A Penny For My Thoughts

You Can’t Build There, Period.

By Paul Wein

Nearly nine months after the horrific attack on the World Trade Center on September 11th, Larry Silverstein, the developer and owner of the World Trade Center site, announced plans yesterday to build a 51-story office tower on the site of 7 World Trade Center, which was the third building to fall after the attack at approximately 5:30pm that fateful day. The new building, which will be specially designed to withstand a terrorist attack, should be completed, according to Silverstein, by December, 2005 – but according to Paul Wein – the building should never be completed – because you can’t build there, period.

In my opinion, there is no way anything should be built on the site of the worst terrorist attack ever committed against this country. While no attack is minor by any means – this particular attack changed the fabric of human existence – and forever altered our lives. Since that terrible day, phrases like, “after the attack”, “Nine eleven”, and “the first [or second] plane hit” have all become phrases that most of us use at least once a day. And not a day goes by in any of our lives where we don’t hear or see a reminder of the day none of us will ever forget – so how can you simply rebuild new buildings over the remains of so many people?

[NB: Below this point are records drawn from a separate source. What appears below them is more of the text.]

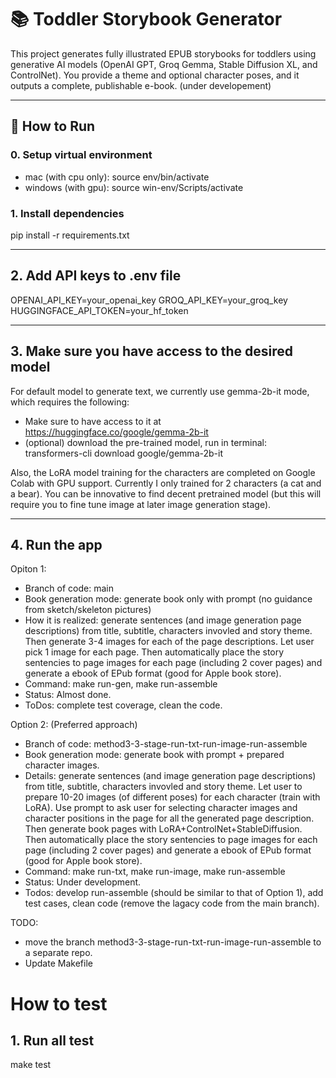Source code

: # 📚 Toddler Storybook Generator

This project generates fully illustrated EPUB storybooks for toddlers using generative AI models (OpenAI GPT, Groq Gemma, Stable Diffusion XL, and ControlNet). You provide a theme and optional character poses, and it outputs a complete, publishable e-book. (under developement)

---

## 🚀 How to Run

### 0. Setup virtual environment
* mac (with cpu only): source env/bin/activate
* windows (with gpu): source win-env/Scripts/activate

### 1. Install dependencies

pip install -r requirements.txt


---
## 2. Add API keys to .env file

OPENAI_API_KEY=your_openai_key
GROQ_API_KEY=your_groq_key
HUGGINGFACE_API_TOKEN=your_hf_token


---
## 3. Make sure you have access to the desired model
For default model to generate text, we currently use gemma-2b-it mode, which requires the following:
* Make sure to have access to it at https://huggingface.co/google/gemma-2b-it
* (optional) download the pre-trained model, run in terminal: transformers-cli download google/gemma-2b-it

Also, the LoRA model training for the characters are completed on Google Colab with GPU support. Currently I only trained for 2 characters (a cat and a bear). You can be innovative to find decent pretrained model (but this will require you to fine tune image at later image generation stage). 

---
## 4. Run the app

Opiton 1: 
* Branch of code: main
* Book generation mode: generate book only with prompt (no guidance from sketch/skeleton pictures)
* How it is realized: generate sentences (and image generation page descriptions) from title, subtitle, characters invovled and story theme. Then generate 3-4 images for each of the page descriptions. Let user pick 1 image for each page. Then automatically place the story sentencies to page images for each page (including 2 cover pages) and generate a ebook of EPub format (good for Apple book store).
* Command: make run-gen, make run-assemble
* Status: Almost done.
* ToDos: complete test coverage, clean the code.

Option 2: (Preferred approach)
* Branch of code: method3-3-stage-run-txt-run-image-run-assemble
* Book generation mode: generate book with prompt + prepared character images.
* Details: generate sentences (and image generation page descriptions) from title, subtitle, characters invovled and story theme. Let user to prepare 10-20 images (of different poses) for each character (train with LoRA). Use prompt to ask user for selecting character images and character positions in the page for all the generated page description. Then generate book pages with LoRA+ControlNet+StableDiffusion. Then automatically place the story sentencies to page images for each page (including 2 cover pages) and generate a ebook of EPub format (good for Apple book store).
* Command: make run-txt, make run-image, make run-assemble
* Status: Under development. 
* Todos: develop run-assemble (should be similar to that of Option 1), add test cases, clean code (remove the lagacy code from the main branch).

TODO: 
* move the branch method3-3-stage-run-txt-run-image-run-assemble to a separate repo. 
* Update Makefile

# How to test

## 1. Run all test
make test

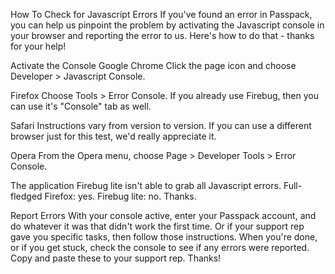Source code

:How To Check for Javascript Errors
If you've found an error in Passpack, you can help us pinpoint the problem by activating the Javascript console in your browser and reporting the error to us. Here's how to do that - thanks for your help!

Activate the Console
Google Chrome 
Click the page icon and choose Developer > Javascript Console.

Firefox 
Choose Tools > Error Console. If you already use Firebug, then you can use it's "Console" tab as well.

Safari 
Instructions vary from version to version. If you can use a different browser just for this test, we'd really appreciate it.

Opera 
From the Opera menu, choose Page > Developer Tools > Error Console.

The application Firebug lite isn't able to grab all Javascript errors. Full-fledged Firefox: yes. Firebug lite: no. Thanks.

Report Errors
With your console active, enter your Passpack account, and do whatever it was that didn't work the first time. Or if your support rep gave you specific tasks, then follow those instructions. When you're done, or if you get stuck, check the console to see if any errors were reported. Copy and paste these to your support rep. Thanks!


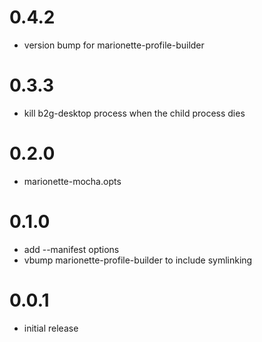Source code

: # 0.4.2
  - version bump for marionette-profile-builder

# 0.3.3
  - kill b2g-desktop process when the child process dies

# 0.2.0
  - marionette-mocha.opts

# 0.1.0
  - add --manifest options
  - vbump marionette-profile-builder to include symlinking

# 0.0.1
  - initial release
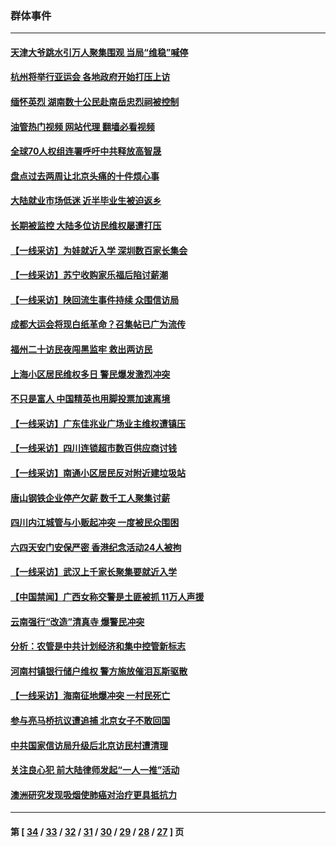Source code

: ### 群体事件
---
#### [天津大爷跳水引万人聚集围观 当局“维稳”喊停](../../pages/ncid279/n14068364.md?09071245) 
#### [杭州将举行亚运会 各地政府开始打压上访](../../pages/ncid279/n14059747.md?09071245) 
#### [缅怀英烈 湖南数十公民赴南岳忠烈祠被控制](../../pages/ncid279/n14055318.md?09071245) 
#### [油管热门视频 网站代理 翻墙必看视频](http://138.2.39.72:81/youtube.html?epic-marker?09071245)
#### [全球70人权组连署呼吁中共释放高智晟](../../pages/ncid279/n14055054.md?09071245) 
#### [盘点过去两周让北京头痛的十件烦心事](../../pages/ncid279/n14052654.md?09071245) 
#### [大陆就业市场低迷 近半毕业生被迫返乡](../../pages/ncid279/n14050945.md?09071245) 
#### [长期被监控 大陆多位访民维权屡遭打压](../../pages/ncid279/n14049331.md?09071245) 
#### [【一线采访】为娃就近入学 深圳数百家长集会](../../pages/ncid279/n14044246.md?09071245) 
#### [【一线采访】苏宁收购家乐福后陷讨薪潮](../../pages/ncid279/n14042224.md?09071245) 
#### [【一线采访】陕回流生事件持续 众围信访局](../../pages/ncid279/n14040242.md?09071245) 
#### [成都大运会将现白纸革命？召集帖已广为流传](../../pages/ncid279/n14033119.md?09071245) 
#### [福州二十访民夜闯黑监牢 救出两访民](../../pages/ncid279/n14031617.md?09071245) 
#### [上海小区居民维权多日 警民爆发激烈冲突](../../pages/ncid279/n14029221.md?09071245) 
#### [不只是富人 中国精英也用脚投票加速离境](../../pages/ncid279/n14029086.md?09071245) 
#### [【一线采访】广东佳兆业广场业主维权遭镇压](../../pages/ncid279/n14028175.md?09071245) 
#### [【一线采访】四川连锁超市数百供应商讨钱](../../pages/ncid279/n14025102.md?09071245) 
#### [【一线采访】南通小区居民反对附近建垃圾站](../../pages/ncid279/n14021690.md?09071245) 
#### [唐山钢铁企业停产欠薪 数千工人聚集讨薪](../../pages/ncid279/n14017404.md?09071245) 
#### [四川内江城管与小贩起冲突 一度被民众围困](../../pages/ncid279/n14015922.md?09071245) 
#### [六四天安门安保严密 香港纪念活动24人被拘](../../pages/ncid279/n14009800.md?09071245) 
#### [【一线采访】武汉上千家长聚集要就近入学](../../pages/ncid279/n14009497.md?09071245) 
#### [【中国禁闻】广西女称交警是土匪被抓 11万人声援](../../pages/ncid279/n14006869.md?09071245) 
#### [云南强行“改造”清真寺 爆警民冲突](../../pages/ncid279/n14005561.md?09071245) 
#### [分析：农管是中共计划经济和集中控管新标志](../../pages/ncid279/n14000665.md?09071245) 
#### [河南村镇银行储户维权 警方施放催泪瓦斯驱散](../../pages/ncid279/n13998750.md?09071245) 
#### [【一线采访】海南征地爆冲突 一村民死亡](../../pages/ncid279/n13989137.md?09071245) 
#### [参与亮马桥抗议遭追捕 北京女子不敢回国](../../pages/ncid279/n13985420.md?09071245) 
#### [中共国家信访局升级后北京访民村遭清理](../../pages/ncid279/n13984826.md?09071245) 
#### [关注良心犯 前大陆律师发起“一人一推”活动](../../pages/ncid279/n13980524.md?09071245) 
#### [澳洲研究发现吸烟使肺癌对治疗更具抵抗力](../../pages/ncid279/n13977762.md?09071245) 

---
#### 第 [ [34](./34.md?09071245) / [33](./33.md?09071245) / [32](./32.md?09071245) / [31](./31.md?09071245) / [30](./30.md?09071245) / [29](./29.md?09071245) / [28](./28.md?09071245) / [27](./27.md?09071245) ] 页
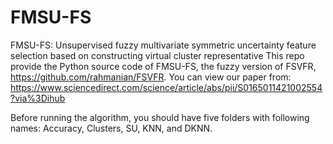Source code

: # FMSU-FS
FMSU-FS: Unsupervised fuzzy multivariate symmetric uncertainty feature selection based on constructing virtual cluster representative
This repo provide the Python source code of FMSU-FS, the fuzzy version of FSVFR, https://github.com/rahmanian/FSVFR. You can view our paper from: https://www.sciencedirect.com/science/article/abs/pii/S0165011421002554?via%3Dihub

Before running the algorithm, you should have five folders with following names: Accuracy, Clusters, SU, KNN, and DKNN.
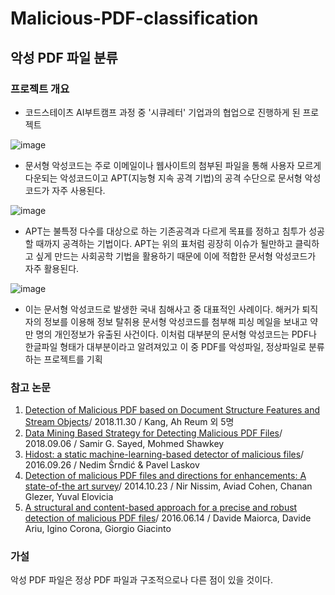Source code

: # Malicious-PDF-classification

## 악성 PDF 파일 분류

### 프로젝트 개요
- 코드스테이츠 AI부트캠프 과정 중 '시큐레터' 기업과의 협업으로 진행하게 된 프로젝트

![image](https://user-images.githubusercontent.com/75903850/136335506-42500eb2-fd72-40e2-bdd6-4cd8612a6812.png)
- 문서형 악성코드는 주로 이메일이나 웹사이트의 첨부된 파일을 통해 사용자 모르게 다운되는 악성코드이고 APT(지능형 지속 공격 기법)의 공격 수단으로 문서형 악성코드가 자주 사용된다.

![image](https://user-images.githubusercontent.com/75903850/136338107-f9899bc4-44e8-4c77-bb22-da14e808230a.png)
- APT는 불특정 다수를 대상으로 하는 기존공격과 다르게 목표를 정하고 침투가 성공할 때까지 공격하는 기법이다. APT는 위의 표처럼 굉장히 이슈가 될만하고 클릭하고 싶게 만드는 사회공학 기법을 활용하기 때문에 이에 적합한 문서형 악성코드가 자주 활용된다.

![image](https://user-images.githubusercontent.com/75903850/136344022-798df59a-fe83-4886-a69f-596f31bebcce.png)
- 이는 문서형 악성코드로 발생한 국내 침해사고 중 대표적인 사례이다. 해커가 퇴직자의 정보를 이용해 정보 탈취용 문서형 악성코드를 첨부해 피싱 메일을 보내고 약 만 명의 개인정보가 유출된 사건이다. 이처럼 대부분의 문서형 악성코드는 PDF나 한글파일 형태가 대부분이라고 알려져있고 이 중 PDF를 악성파일, 정상파일로 분류하는 프로젝트를 기획

### 참고 논문
1. [Detection of Malicious PDF based on Document Structure Features and Stream Objects](https://www.koreascience.or.kr/article/JAKO201809355933293.pdf)/ 2018.11.30 / Kang, Ah Reum 외 5명
2. [Data Mining Based Strategy for Detecting Malicious PDF Files](https://ieeexplore.ieee.org/document/8455965)/ 2018.09.06 / Samir G. Sayed, Mohmed Shawkey
3. [Hidost: a static machine-learning-based detector of malicious files](https://link.springer.com/content/pdf/10.1186/s13635-016-0045-0.pdf)/ 2016.09.26 / Nedim Šrndić & Pavel Laskov 
4. [Detection of malicious PDF files and directions for enhancements: A state-of-the art survey](https://www.sciencedirect.com/science/article/pii/S0167404814001606?casa_token=ewyvSRQBFmkAAAAA:DpxW4KmaPbM0oe8n6z2oObI7eIzUsVuwhGz_gy8gSqLstniQhuwShjqFT-je9Ol7T7AY_MZ4VXA)/ 2014.10.23 / Nir Nissim, Aviad Cohen, Chanan Glezer, Yuval Elovicia
5. [A structural and content-based approach for a precise and robust detection of malicious PDF files](https://ieeexplore.ieee.org/abstract/document/7509925?casa_token=pCxlt1XsOoEAAAAA:3_QC0TeTuFg49lV46evto3db1HCUMqTcYczFHYCX-3bQmo_6XPdI7_YVUJPEu1CZxeynzQTt974)/ 2016.06.14 / Davide Maiorca, Davide Ariu, Igino Corona, Giorgio Giacinto

### 가설
악성 PDF 파일은 정상 PDF 파일과 구조적으로나 다른 점이 있을 것이다.
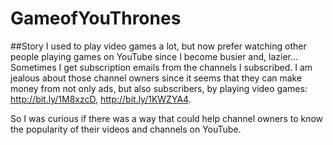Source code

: # GameofYouThrones

##Story
I used to play video games a lot, but now prefer watching other people playing games on YouTube since I become busier and, lazier... Sometimes I get subscription emails from the channels I subscribed. I am jealous about those channel owners since it seems that they can make money from not only ads, but also subscribers, by playing video games: http://bit.ly/1M8xzcD, http://bit.ly/1KWZYA4.

So I was curious if there was a way that could help channel owners to know the popularity of their videos and channels on YouTube.

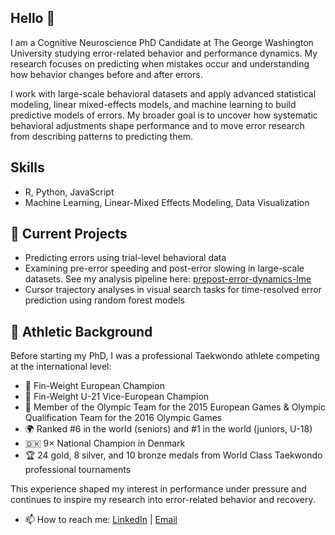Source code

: ## Hello 👋

I am a Cognitive Neuroscience PhD Candidate at The George Washington University studying error-related behavior and performance dynamics. My research focuses on predicting when mistakes occur and understanding how behavior changes before and after errors.  

I work with large-scale behavioral datasets and apply advanced statistical modeling, linear mixed-effects models, and machine learning to build predictive models of errors. My broader goal is to uncover how systematic behavioral adjustments shape performance and to move error research from describing patterns to predicting them.  


## Skills

- R, Python, JavaScript
- Machine Learning, Linear-Mixed Effects Modeling, Data Visualization


## 📂 Current Projects
- Predicting errors using trial-level behavioral data
- Examining pre-error speeding and post-error slowing in large-scale datasets. See my analysis pipeline here: [prepost-error-dynamics-lme](https://github.com/SarahMalykke/prepost-error-dynamics-lme)
- Cursor trajectory analyses in visual search tasks for time-resolved error prediction using random forest models


## 🥋 Athletic Background
Before starting my PhD, I was a professional Taekwondo athlete competing at the international level:  
- 🥇 Fin-Weight European Champion  
- 🥈 Fin-Weight U-21 Vice-European Champion  
- 🥋 Member of the Olympic Team for the 2015 European Games & Olympic Qualification Team for the 2016 Olympic Games  
- 🌍 Ranked #6 in the world (seniors) and #1 in the world (juniors, U-18)  
- 🇩🇰 9× National Champion in Denmark  
- 🏆 24 gold, 8 silver, and 10 bronze medals from World Class Taekwondo professional tournaments  

This experience shaped my interest in performance under pressure and continues to inspire my research into error-related behavior and recovery.  

- 📫 How to reach me: [LinkedIn](https://www.linkedin.com/in/sarahmalykke) | [Email](mailto:sarahmalykke@gwu.edu)  
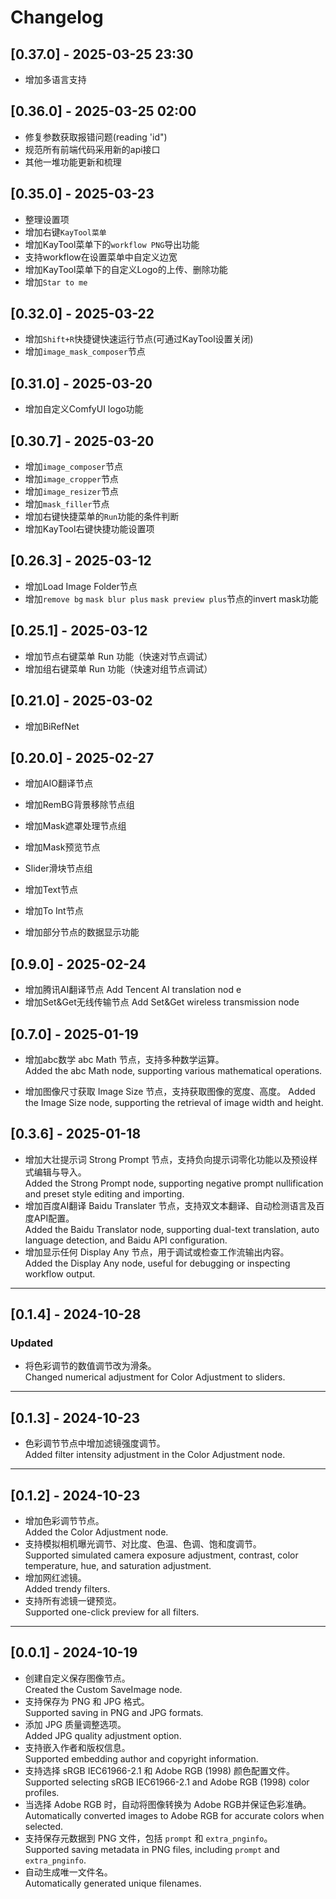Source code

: # Changelog

## [0.37.0] - 2025-03-25 23:30

- 增加多语言支持

## [0.36.0] - 2025-03-25 02:00

- 修复参数获取报错问题(reading 'id")
- 规范所有前端代码采用新的api接口
- 其他一堆功能更新和梳理


## [0.35.0] - 2025-03-23
- 整理设置项
- 增加右键`KayTool菜单` 
- 增加KayTool菜单下的`workflow PNG`导出功能
- 支持workflow在设置菜单中自定义边宽
- 增加KayTool菜单下的自定义Logo的上传、删除功能
- 增加`Star to me`

## [0.32.0] - 2025-03-22
- 增加`Shift+R`快捷键快速运行节点(可通过KayTool设置关闭)
- 增加`image_mask_composer`节点

## [0.31.0] - 2025-03-20
- 增加自定义ComfyUI logo功能

## [0.30.7] - 2025-03-20

- 增加`image_composer`节点
- 增加`image_cropper`节点
- 增加`image_resizer`节点
- 增加`mask_filler`节点
- 增加右键快捷菜单的`Run`功能的条件判断
- 增加KayTool右键快捷功能设置项


## [0.26.3] - 2025-03-12

- 增加Load Image Folder节点
- 增加`remove bg` `mask blur plus` `mask preview plus`节点的invert mask功能

## [0.25.1] - 2025-03-12

- 增加节点右键菜单 Run 功能（快速对节点调试）
- 增加组右键菜单 Run 功能（快速对组节点调试）

## [0.21.0] - 2025-03-02

- 增加BiRefNet

## [0.20.0] - 2025-02-27

- 增加AIO翻译节点

- 增加RemBG背景移除节点组

- 增加Mask遮罩处理节点组

- 增加Mask预览节点

- Slider滑块节点组

- 增加Text节点

- 增加To Int节点

- 增加部分节点的数据显示功能

## [0.9.0] - 2025-02-24

- 增加腾讯AI翻译节点
  Add Tencent AI translation nod
  e
- 增加Set&Get无线传输节点
  Add Set&Get wireless transmission node


## [0.7.0] - 2025-01-19

- 增加abc数学 abc Math 节点，支持多种数学运算。  
  Added the abc Math node, supporting various mathematical operations.
  
- 增加图像尺寸获取 Image Size 节点，支持获取图像的宽度、高度。
  Added the Image Size node, supporting the retrieval of image width and height.  


## [0.3.6] - 2025-01-18

- 增加大壮提示词 Strong Prompt 节点，支持负向提示词零化功能以及预设样式编辑与导入。  
  Added the Strong Prompt node, supporting negative prompt nullification and preset style editing and importing.  
- 增加百度AI翻译 Baidu Translater 节点，支持双文本翻译、自动检测语言及百度API配置。  
  Added the Baidu Translator node, supporting dual-text translation, auto language detection, and Baidu API configuration.  
- 增加显示任何 Display Any 节点，用于调试或检查工作流输出内容。  
  Added the Display Any node, useful for debugging or inspecting workflow output.  

---

## [0.1.4] - 2024-10-28
### Updated
- 将色彩调节的数值调节改为滑条。  
  Changed numerical adjustment for Color Adjustment to sliders.  

---

## [0.1.3] - 2024-10-23

- 色彩调节节点中增加滤镜强度调节。  
  Added filter intensity adjustment in the Color Adjustment node.  

---

## [0.1.2] - 2024-10-23

- 增加色彩调节节点。  
  Added the Color Adjustment node.  
- 支持模拟相机曝光调节、对比度、色温、色调、饱和度调节。  
  Supported simulated camera exposure adjustment, contrast, color temperature, hue, and saturation adjustment.  
- 增加网红滤镜。  
  Added trendy filters.  
- 支持所有滤镜一键预览。  
  Supported one-click preview for all filters.  

---

## [0.0.1] - 2024-10-19

- 创建自定义保存图像节点。  
  Created the Custom SaveImage node.  
- 支持保存为 PNG 和 JPG 格式。  
  Supported saving in PNG and JPG formats.  
- 添加 JPG 质量调整选项。  
  Added JPG quality adjustment option.  
- 支持嵌入作者和版权信息。  
  Supported embedding author and copyright information.  
- 支持选择 sRGB IEC61966-2.1 和 Adobe RGB (1998) 颜色配置文件。  
  Supported selecting sRGB IEC61966-2.1 and Adobe RGB (1998) color profiles.  
- 当选择 Adobe RGB 时，自动将图像转换为 Adobe RGB并保证色彩准确。  
  Automatically converted images to Adobe RGB for accurate colors when selected.  
- 支持保存元数据到 PNG 文件，包括 `prompt` 和 `extra_pnginfo`。  
  Supported saving metadata in PNG files, including `prompt` and `extra_pnginfo`.  
- 自动生成唯一文件名。  
  Automatically generated unique filenames.  
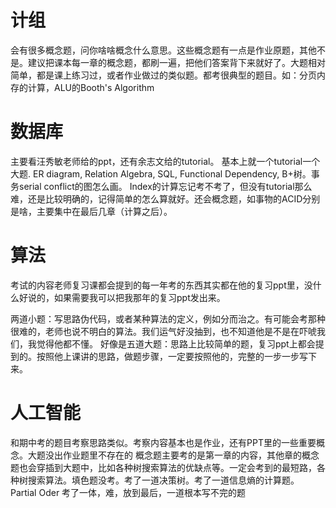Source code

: # 计组
会有很多概念题，问你啥啥概念什么意思。这些概念题有一点是作业原题，其他不是。建议把课本每一章的概念题，都刷一遍，把他们答案背下来就好了。大题相对简单，都是课上练习过，或者作业做过的类似题。都考很典型的题目。如：分页内存的计算，ALU的Booth's Algorithm

# 数据库
主要看汪秀敏老师给的ppt，还有余志文给的tutorial。 基本上就一个tutorial一个大题. ER diagram,  Relation Algebra, SQL, Functional Dependency, B+树。事务serial conflict的图怎么画。 Index的计算忘记考不考了，但没有tutorial那么难，还是比较明确的，记得简单的怎么算就好。还会概念题，如事物的ACID分别是啥，主要集中在最后几章（计算之后）。

# 算法
考试的内容老师复习课都会提到的每一年考的东西其实都在他的复习ppt里，没什么好说的，如果需要我可以把我那年的复习ppt发出来。

两道小题：写思路伪代码，或者某种算法的定义，例如分而治之。有可能会考那种很难的，老师也说不明白的算法。我们运气好没抽到，也不知道他是不是在吓唬我们，我觉得他都不懂。
好像是五道大题：思路上比较简单的题，复习ppt上都会提到的。按照他上课讲的思路，做题步骤，一定要按照他的，完整的一步一步写下来。

# 人工智能
和期中考的题目考察思路类似。考察内容基本也是作业，还有PPT里的一些重要概念。大题没出作业题里不存在的
概念题主要考的是第一章的内容，其他章的概念题也会穿插到大题中，比如各种树搜索算法的优缺点等。一定会考到的最短路，各种树搜索算法。填色题没考。考了一道决策树。考了一道信息熵的计算题。 Partial Oder 考了一体，难，放到最后，一道根本写不完的题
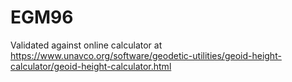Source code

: # EGM96

Validated against online calculator at https://www.unavco.org/software/geodetic-utilities/geoid-height-calculator/geoid-height-calculator.html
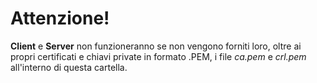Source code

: # Attenzione!
**Client** e **Server** non funzioneranno se non vengono forniti loro, oltre ai propri certificati e chiavi private in formato .PEM, i file *ca.pem* e *crl.pem* all'interno di questa cartella.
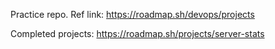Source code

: Practice repo. Ref link: 
https://roadmap.sh/devops/projects

Completed projects:
https://roadmap.sh/projects/server-stats
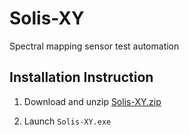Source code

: # Solis-XY

Spectral mapping sensor test automation

## Installation Instruction

1. Download and unzip [Solis-XY.zip](https://github.com/LZP-2020-1-0200/Solis-XY/releases/latest/download/Solis-XY.zip)

2. Launch `Solis-XY.exe`
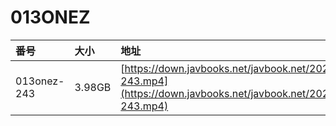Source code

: # 013ONEZ

| 番号 | 大小 | 地址 |
| :--- | :--- | :--- |
| 013onez-243 | 3.98GB | [https://down.javbooks.net/javbook.net/2020/06/23/013onez-243.mp4](https://down.javbooks.net/javbook.net/2020/06/23/013onez-243.mp4) |

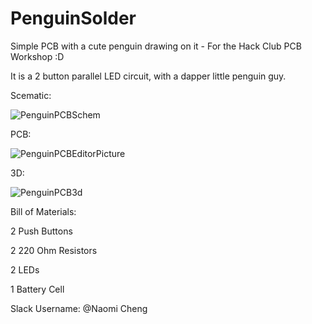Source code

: # PenguinSolder
Simple PCB with a cute penguin drawing on it - For the Hack Club PCB Workshop :D

It is a 2 button parallel LED circuit, with a dapper little penguin guy.

Scematic: 

![PenguinPCBSchem](https://github.com/user-attachments/assets/ca1f7518-1372-4313-b8a0-bf27939ad03e)

PCB:

![PenguinPCBEditorPicture](https://github.com/user-attachments/assets/95f93a1c-16bb-4a97-897b-e392a06fc8d5)

3D:

![PenguinPCB3d](https://github.com/user-attachments/assets/0e0f930a-9428-41fa-b580-da8987eed298)


Bill of Materials: 

2 Push Buttons

2 220 Ohm Resistors

2 LEDs

1 Battery Cell


Slack Username: @Naomi Cheng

I understand the fact that the 16-acre World Trade Center site may be one of the most expensive pieces of real estate in the world – but it is also a site where more Americans lost their lives than at any other site on American soil. Not even at Pearl Harbor did we lose as many Americans as we did at the site of the Twin Towers – some of whom are still buried under the rubble – and some, like my friend Doug, who will never be found because there is nothing to find. All I know is that you simply can not build anything on a site that once housed the two tallest buildings in Manhattan – and now houses the souls of over three thousand innocent victims who unknowingly had their place of employment become their final resting place.

Take the site of the Alfred P. Murrah Federal Building – which on April 19, 1995 became, at the time – the site of the worst terrorist attack on American Soil – the Oklahoma City Bombing. And despite the fact that over seven years have passed and that Convicted Bomber Timothy McVeigh was put to death – the site where that building stood is now a solemn memorial complete with a chair for each of the one hundred and sixty-eight victims of one man’s blind rage. What do you think would happen if someone went to Oklahoma City with a multi-million dollar plan to rebuild the building that was destroyed on that awful day? I think we all know the answer to that question. So if the thought of building over a site where one hundred and sixty-eight people lost their lives is appalling – then how is it not appalling to build over Ground Zero?

I am well aware that the City needs to move ahead and show these terrorists that they will never win. But building over the souls of lost innocents is not the way to send that message. The way to send a message to the slimes that committed the September 11th attacks is to show them that the people we lost are so important to us – that we would forgo re-building what they destroyed and leave the site barren as a reminder that acts like theirs will never be tolerated – and never be allowed to occur again.

Or, we could continue this trend – and put luxury housing over Greenwood Cemetery.